Hans Óttar Lindberg Tómasson (born 1 August 1981) is a Danish handball player of Icelandic descent for Füchse Berlin and the Danish national team.

He won the 2008 European Men's Handball Championship and the 2012 European Men's Handball Championship with the Danish national team. He currently plays for Füchse Berlin.

He is of Icelandic descent as both of Lindberg's parents, Tómas Erling Lindberg and Sigrún Sigurðardóttir, are Icelandic. His parents played handball in Iceland with Fimleikafélag Hafnarfjarðar. He had Icelandic citizenship until he was 18. His paternal grandparents immigrated to Iceland from Suduroy on the Faroe Islands in the mid-1940s.

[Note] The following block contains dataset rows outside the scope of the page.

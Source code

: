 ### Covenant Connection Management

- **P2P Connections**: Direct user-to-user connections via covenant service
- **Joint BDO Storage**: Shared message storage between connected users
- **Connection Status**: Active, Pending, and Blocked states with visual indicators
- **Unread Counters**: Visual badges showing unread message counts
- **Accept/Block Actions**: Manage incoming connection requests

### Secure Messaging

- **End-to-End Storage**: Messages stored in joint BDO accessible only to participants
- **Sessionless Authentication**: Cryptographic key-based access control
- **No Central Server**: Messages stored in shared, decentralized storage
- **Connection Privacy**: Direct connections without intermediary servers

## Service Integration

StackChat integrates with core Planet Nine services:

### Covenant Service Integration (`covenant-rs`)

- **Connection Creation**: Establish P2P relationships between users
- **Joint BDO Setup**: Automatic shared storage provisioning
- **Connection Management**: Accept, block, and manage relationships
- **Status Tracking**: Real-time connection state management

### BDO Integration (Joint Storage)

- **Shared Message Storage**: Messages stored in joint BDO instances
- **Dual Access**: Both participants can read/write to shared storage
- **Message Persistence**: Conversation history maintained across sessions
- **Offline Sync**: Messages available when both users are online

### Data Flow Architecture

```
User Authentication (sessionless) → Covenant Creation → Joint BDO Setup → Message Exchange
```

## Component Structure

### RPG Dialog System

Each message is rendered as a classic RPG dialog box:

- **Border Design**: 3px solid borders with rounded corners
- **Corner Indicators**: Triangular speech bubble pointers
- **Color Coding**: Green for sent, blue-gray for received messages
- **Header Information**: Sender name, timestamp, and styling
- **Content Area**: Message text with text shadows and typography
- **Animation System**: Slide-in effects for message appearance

He is sometimes referred to as the Icelander on the Danish national team in Icelandic media. He understands Icelandic in conversation but is unable or refuses to speak Icelandic when speaking to media.

Career
Hans Lindberg started his career in Team Helsinge. In 2006 Team Helsinge merged with Hillerød HK, and is now Nordsjælland Håndbold.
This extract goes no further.